Ethier is in good company with this suite of pop-abstractions, aligning himself with painters like Dan Walsh, Gary Petersen, and Holly Coulis. Walsh and Petersen both make process paintings beginning with a defined set of rules where simple forms repeat and sometimes break with a sequence, creating a dialog between systems and chaos. Ethier engages in the same polarities but includes the gesture to offset his geometry. Coulis is interested in a still life that meets abstraction, and uses radiating colored contours that make all her objects stand out or recede. Ethier’s paintings are a middle ground between these sensibilities, with works that veer closer to pure abstraction, yet with forms and titles that are the occasional nod to the landscape.
Clouds & Rainbows (2017) is an example of such a nod, masterfully executed in two canvases with a pastel pink, baby blue, and creamy yellow bar pattern that creates a color field first layer. On top of this lie purple and ochre chevron patterns, vertical, black T shapes, and patches of black gestural marks that punctuate the entire work. It evokes a horizon full of contrasts and dualities. The layering is baffling, the patterns are complex, and the imagery vacillates between over and under. Bisecting this work into two panels suggests a certain self-consciousness about the painting’s status as a unique, irreproducible object and copy.
Paintings like Midnight Choir (2017) operate in a subtler manner with offset rectangles and triangles divided into high key contrasts of large, light and dark L brackets that vertically descend. This painting engages in some deeper tonal ranges with plenty of moody atmosphere and a sobering title lifted from Leonard Cohen’s melancholic 1969 song “Bird on the Wire.” It’s a fitting work for a year that left a bitter taste in the mouth of Americans. The lighter L brackets are made of creamy yellows, pale orange, baby blues, cerulean, cadmium red, and a bright purple, whereas the darker L brackets are composed of dark blues and purples and blacks, causing the lighter L shapes to recede, cut out of the painting, and at other times advance out of the plane with near-illusionistic depth. This work has less hard edge geometry and a bit more painterly exploration lending it a softer read.

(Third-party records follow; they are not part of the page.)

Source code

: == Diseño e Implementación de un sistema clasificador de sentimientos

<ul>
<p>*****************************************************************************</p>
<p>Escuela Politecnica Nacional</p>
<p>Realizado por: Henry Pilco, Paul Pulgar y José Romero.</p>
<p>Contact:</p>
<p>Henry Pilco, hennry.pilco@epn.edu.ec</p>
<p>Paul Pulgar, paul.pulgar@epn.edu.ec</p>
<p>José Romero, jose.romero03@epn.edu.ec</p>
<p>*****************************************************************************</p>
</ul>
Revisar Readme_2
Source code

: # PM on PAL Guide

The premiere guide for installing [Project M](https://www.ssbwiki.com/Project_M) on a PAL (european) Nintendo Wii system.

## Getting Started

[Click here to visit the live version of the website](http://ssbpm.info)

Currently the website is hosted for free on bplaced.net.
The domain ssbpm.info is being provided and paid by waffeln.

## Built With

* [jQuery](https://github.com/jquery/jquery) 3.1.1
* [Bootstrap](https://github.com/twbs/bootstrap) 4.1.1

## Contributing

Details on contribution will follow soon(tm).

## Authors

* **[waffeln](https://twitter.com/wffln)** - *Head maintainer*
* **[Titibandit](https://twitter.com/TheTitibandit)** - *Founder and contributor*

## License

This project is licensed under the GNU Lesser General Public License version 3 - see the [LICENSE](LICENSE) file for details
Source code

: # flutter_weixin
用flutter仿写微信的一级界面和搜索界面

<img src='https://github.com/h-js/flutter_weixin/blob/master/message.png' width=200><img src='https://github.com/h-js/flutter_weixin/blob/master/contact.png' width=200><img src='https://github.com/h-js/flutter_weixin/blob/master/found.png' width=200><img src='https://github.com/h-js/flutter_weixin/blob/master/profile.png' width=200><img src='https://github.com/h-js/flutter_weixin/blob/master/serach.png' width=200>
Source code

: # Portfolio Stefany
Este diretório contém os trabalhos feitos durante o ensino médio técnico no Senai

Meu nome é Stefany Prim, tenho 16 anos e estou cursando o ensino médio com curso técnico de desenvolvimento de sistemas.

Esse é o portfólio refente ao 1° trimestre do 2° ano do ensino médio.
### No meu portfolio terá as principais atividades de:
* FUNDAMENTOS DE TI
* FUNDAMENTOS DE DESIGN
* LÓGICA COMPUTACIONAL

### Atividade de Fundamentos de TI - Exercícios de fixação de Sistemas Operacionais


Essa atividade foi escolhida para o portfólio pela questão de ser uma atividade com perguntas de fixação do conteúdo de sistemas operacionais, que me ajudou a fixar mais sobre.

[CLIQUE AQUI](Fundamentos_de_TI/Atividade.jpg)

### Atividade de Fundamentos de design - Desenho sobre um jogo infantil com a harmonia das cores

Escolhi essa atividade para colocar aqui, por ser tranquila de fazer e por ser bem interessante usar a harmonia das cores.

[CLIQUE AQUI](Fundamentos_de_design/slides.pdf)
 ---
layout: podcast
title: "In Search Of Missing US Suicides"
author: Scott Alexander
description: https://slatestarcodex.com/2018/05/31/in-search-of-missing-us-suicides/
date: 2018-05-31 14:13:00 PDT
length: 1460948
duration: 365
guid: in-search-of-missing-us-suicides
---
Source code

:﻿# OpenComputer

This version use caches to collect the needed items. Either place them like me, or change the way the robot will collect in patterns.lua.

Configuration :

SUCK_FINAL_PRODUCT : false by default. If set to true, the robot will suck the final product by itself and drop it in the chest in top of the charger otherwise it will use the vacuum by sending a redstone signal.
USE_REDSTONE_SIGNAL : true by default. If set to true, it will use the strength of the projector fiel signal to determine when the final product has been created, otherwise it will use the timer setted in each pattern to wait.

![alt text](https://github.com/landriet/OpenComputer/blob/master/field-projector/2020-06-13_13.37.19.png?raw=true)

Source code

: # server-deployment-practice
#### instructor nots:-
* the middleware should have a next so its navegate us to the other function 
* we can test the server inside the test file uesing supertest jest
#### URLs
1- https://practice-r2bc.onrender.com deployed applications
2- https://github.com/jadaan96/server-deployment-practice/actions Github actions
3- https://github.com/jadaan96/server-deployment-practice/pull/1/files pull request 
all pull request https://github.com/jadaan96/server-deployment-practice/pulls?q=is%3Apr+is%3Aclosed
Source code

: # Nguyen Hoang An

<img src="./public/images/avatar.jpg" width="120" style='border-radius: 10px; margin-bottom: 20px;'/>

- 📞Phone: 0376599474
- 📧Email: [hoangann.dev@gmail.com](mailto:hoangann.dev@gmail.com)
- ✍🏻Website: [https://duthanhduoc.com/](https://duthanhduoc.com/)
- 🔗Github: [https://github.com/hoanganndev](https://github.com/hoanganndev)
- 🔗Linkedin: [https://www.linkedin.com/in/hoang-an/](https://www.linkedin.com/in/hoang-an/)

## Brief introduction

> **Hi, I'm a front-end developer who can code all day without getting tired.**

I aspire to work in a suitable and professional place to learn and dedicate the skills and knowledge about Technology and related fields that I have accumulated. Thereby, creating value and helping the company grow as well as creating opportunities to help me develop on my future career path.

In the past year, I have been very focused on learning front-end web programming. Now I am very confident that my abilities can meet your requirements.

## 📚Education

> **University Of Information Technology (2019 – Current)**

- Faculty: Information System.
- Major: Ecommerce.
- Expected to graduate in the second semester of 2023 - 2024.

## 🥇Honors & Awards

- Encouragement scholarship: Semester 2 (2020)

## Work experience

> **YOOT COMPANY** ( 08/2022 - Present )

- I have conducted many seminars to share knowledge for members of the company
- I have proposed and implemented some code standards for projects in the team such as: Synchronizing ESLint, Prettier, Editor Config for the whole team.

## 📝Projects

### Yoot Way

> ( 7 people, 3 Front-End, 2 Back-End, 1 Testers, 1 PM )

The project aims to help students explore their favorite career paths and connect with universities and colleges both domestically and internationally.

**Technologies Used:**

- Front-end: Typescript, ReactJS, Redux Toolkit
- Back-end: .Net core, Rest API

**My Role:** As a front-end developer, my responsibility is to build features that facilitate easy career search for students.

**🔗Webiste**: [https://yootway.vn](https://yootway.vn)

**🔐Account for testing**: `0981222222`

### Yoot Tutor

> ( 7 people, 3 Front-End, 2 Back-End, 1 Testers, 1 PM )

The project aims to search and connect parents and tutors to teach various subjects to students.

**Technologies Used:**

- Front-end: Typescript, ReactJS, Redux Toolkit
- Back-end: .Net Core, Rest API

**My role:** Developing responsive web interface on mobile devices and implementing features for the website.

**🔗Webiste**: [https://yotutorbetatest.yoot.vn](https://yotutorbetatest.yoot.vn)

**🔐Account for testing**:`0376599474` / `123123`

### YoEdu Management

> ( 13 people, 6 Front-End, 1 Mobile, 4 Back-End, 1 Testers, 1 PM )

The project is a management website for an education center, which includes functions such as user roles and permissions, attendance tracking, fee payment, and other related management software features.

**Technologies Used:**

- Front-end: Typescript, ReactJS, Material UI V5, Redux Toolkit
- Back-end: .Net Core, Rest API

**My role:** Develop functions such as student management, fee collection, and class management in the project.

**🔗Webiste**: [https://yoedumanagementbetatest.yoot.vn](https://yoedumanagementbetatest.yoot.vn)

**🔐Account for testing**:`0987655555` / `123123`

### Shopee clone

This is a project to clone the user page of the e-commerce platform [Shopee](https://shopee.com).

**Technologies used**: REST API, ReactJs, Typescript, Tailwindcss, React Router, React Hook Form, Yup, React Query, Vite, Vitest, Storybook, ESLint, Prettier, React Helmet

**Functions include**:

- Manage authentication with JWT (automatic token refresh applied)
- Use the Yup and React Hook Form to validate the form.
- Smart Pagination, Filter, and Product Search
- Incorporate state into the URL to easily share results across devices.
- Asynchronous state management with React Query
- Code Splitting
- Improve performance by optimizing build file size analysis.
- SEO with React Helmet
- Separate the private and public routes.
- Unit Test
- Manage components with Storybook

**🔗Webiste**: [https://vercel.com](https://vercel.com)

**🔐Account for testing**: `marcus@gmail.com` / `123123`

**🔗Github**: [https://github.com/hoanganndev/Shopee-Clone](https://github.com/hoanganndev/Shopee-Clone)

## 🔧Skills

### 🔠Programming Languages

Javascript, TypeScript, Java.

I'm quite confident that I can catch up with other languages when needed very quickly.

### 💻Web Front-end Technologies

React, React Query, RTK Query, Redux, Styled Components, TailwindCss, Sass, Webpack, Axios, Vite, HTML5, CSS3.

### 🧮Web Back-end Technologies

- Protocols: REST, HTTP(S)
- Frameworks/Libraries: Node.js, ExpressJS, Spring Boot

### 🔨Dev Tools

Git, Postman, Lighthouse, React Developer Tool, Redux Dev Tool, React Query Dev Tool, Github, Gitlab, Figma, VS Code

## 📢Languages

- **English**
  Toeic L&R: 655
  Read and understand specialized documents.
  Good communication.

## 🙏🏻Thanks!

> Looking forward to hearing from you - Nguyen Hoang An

Nate Ethier, Not Fade Away, 2017. Acrylic on canvas, 63 x 60 inches. Courtesy the artist and LMAKgallery, NY
Not Fade Away (2017) is the most sober painting in the show, capturing a longing to keep a sense of hope and joy in an uncertain world. Here, jubilant, rainbow-colored gestural hash marks are composed of vivid reds, orange, blues, purples, and yellows and vary in hue and opacity. Each set of marks occupies a square format, glazed over with varying tonalities producing a grid pattern. Six large black triangles break the painting into upper, middle, and lower sections. Upon first read, the triangles appear to be rather dense, with a closer look they too vary in hue and surface with some sections painted dry and matte against glossy, polished patches. The triangles anchor the painting, without overly weighting it, maintaining a buoyancy of form achieved by subtle glazing. This painting, which is the first one in Ethier’s latest series, is the lynchpin of the show. Wilderness as a group of paintings do not belie their moment; rather, they are deeply engaged with the sentiment of a shifting political and social landscape, proving once again that abstraction can just as easily speak to an external world as well as representation, and in this case, with more poignancy than some of the more illustrative and wanting examples of politically-charged painting today.